Каннский фестиваль, впервые проведенный в 1946 году, осуществляет роль диагностического института, а не только селекционирует и оценивает фильмы для своих программ, обозначая тем самым значимые тренды развития искусства кино. В диалогах, собранных в этой книге, мы стремились зафиксировать нервное сплетение проблем, стилей и прочих важных характеристик конкретного года за последнее десятилетие. Поэтому они и называются, скажем, «Фестиваль отчаяния?», «За пределы нормы» или «После травмы». Каждый раз акцент делался именно на различии концептуального формирования программ.

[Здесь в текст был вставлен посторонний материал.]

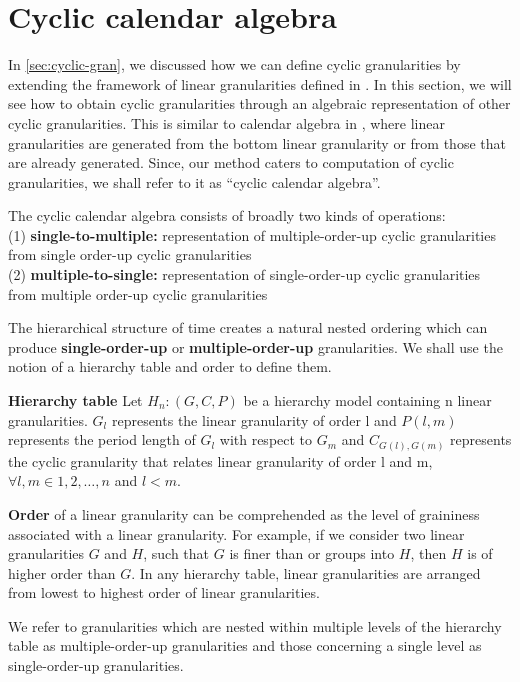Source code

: \documentclass[12pt]{article}
\begin{document}
\hypertarget{sec:cyclic-calendar}{%
\section{Cyclic calendar algebra}\label{sec:cyclic-calendar}}

In \autoref{sec:cyclic-gran}, we discussed how we can define cyclic granularities by extending the framework of linear granularities defined in \citet{Bettini1998-ed}. In this section, we will see how to obtain cyclic granularities through an algebraic representation of other cyclic granularities. This is similar to calendar algebra in \citet{Ning2002-tf}, where linear granularities are generated from the bottom linear granularity or from those that are already generated. Since, our method caters to computation of cyclic granularities, we shall refer to it as ``cyclic calendar algebra''.

The cyclic calendar algebra consists of broadly two kinds of operations:\\
(1) \textbf{single-to-multiple:} representation of multiple-order-up cyclic granularities from single order-up cyclic granularities\\
(2) \textbf{multiple-to-single:} representation of single-order-up cyclic granularities from multiple order-up cyclic granularities

The hierarchical structure of time creates a natural nested ordering which can produce \textbf{single-order-up} or \textbf{multiple-order-up} granularities. We shall use the notion of a hierarchy table and order to define them.

\textbf{Hierarchy table} Let \(H_n: (G, C, P)\) be a hierarchy model containing n linear granularities. \(G_{l}\) represents the linear granularity of order l and \(P(l,m)\) represents the period length of \(G_{l}\) with respect to \(G_{m}\) and \(C_{G(l),G(m)}\) represents the cyclic granularity that relates linear granularity of order l and m, \(\forall l,m \in {1, 2, \dots,n}\) and \(l<m\).

\textbf{Order} of a linear granularity can be comprehended as the level of graininess associated with a linear granularity. For example, if we consider two linear granularities \(G\) and \(H\), such that \(G\) is finer than or groups into \(H\), then \(H\) is of higher order than \(G\). In any hierarchy table, linear granularities are arranged from lowest to highest order of linear granularities.

We refer to granularities which are nested within multiple levels of the hierarchy table as multiple-order-up granularities and those concerning a single level as single-order-up granularities.
\end{document}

Отборочная комиссия смотрит в год до двух тысяч фильмов, чтобы выбрать из них двадцать – двадцать пять названий для основного конкурса и столько же для программы «Особый взгляд». Селекция идет по многим критериям. Задача критиков, журналистов заключается в том, чтобы почувствовать, угадать нечто, что после фестиваля будет объявлено актуальным (или модным) кино.
Каннский фестиваль обладает правом не только «назначать» режиссеров-лидеров, но и определять, порой интуитивно, новый тип художественного мышления, эстетических сдвигов, а также веяния социальных, политических, психологических процессов конкретного – текущего – времени. Для Каннского фестиваля все-все на свете является материалом для представления, знакомства или интерпретации.

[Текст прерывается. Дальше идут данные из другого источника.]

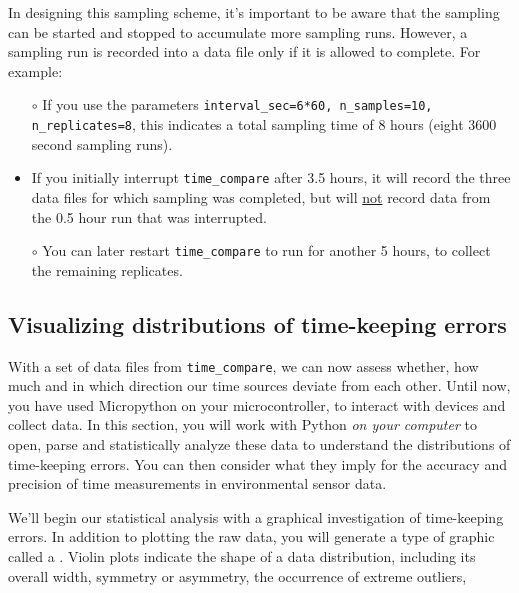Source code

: \begin{enumerate}
	\smallskip
	In designing this sampling scheme, it's important to be aware that the sampling can be started and stopped to accumulate more sampling runs.
	However, a sampling run is recorded into a data file only if it is allowed to complete.	For example:
\begin{itemize}
	\item[$\circ$] If you use the parameters \lstinline{interval_sec=6*60, n_samples=10, n_replicates=8}, this indicates a total sampling time of 8 hours (eight 3600 second sampling runs).
	
	\item[$\circ$] If you initially interrupt \lstinline{time_compare} after 3.5 hours, it will record the three data files for which sampling was completed, but will \underline{not} record data from the 0.5 hour run that was interrupted.
	
	\item[$\circ$] You can later restart \lstinline{time_compare} to run for another 5 hours, to collect the remaining replicates.
\end{itemize}		
\end{enumerate}


\subsection{Visualizing distributions of time-keeping errors}

With a set of data files from \lstinline{time_compare}, we can now assess whether, how much and in which direction our time sources deviate from each other. 
Until now, you have used Micropython on your microcontroller, to interact with devices and collect data.
In this section, you will work with Python \emph{on your computer} to open, parse and statistically analyze these data to understand the distributions of time-keeping errors.
You can then consider what they imply for the accuracy and precision of time measurements in environmental sensor data.  

We'll begin our statistical analysis with a graphical investigation of time-keeping errors. 
In addition to plotting the raw data, you will generate a type of graphic called a .
Violin plots indicate the shape of a data distribution, including its overall width, symmetry or asymmetry, the occurrence of extreme outliers, \etc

Каннский фестиваль, таким образом, является не только площадкой для репутационных стратегий, но и пространством интуиций (как было в 2016 году с фильмом Марин Аде «Тони Эрдман»), предчувствий того, как пойдет (подобное было с «Розеттой» братьев Дарденн) развитие кино. Каннский фестиваль к тому же умеет преодолеть то, что еще в прошлом году виделось самым существенным в кинематографе и в мире. Именно этот фестиваль наиболее свободен в предпочтениях, выборе имен и фильмов. Хотя внимание к так называемой каннской номенклатуре фестивальному руководству тоже присуще. Но не оно все-таки определяет цели Канн. Поэтому, с легкостью отказываясь от своих прошлогодних убеждений, не уступая своему свободному взгляду, этот фестиваль оказывается впереди других смотров. Каждый год Каннский фестиваль преодолевает – с большим или меньшим успехом – сам себя. Или так: не держится за свои завоевания, переставшие казаться в новом году такими же точными, актуальными, значимыми.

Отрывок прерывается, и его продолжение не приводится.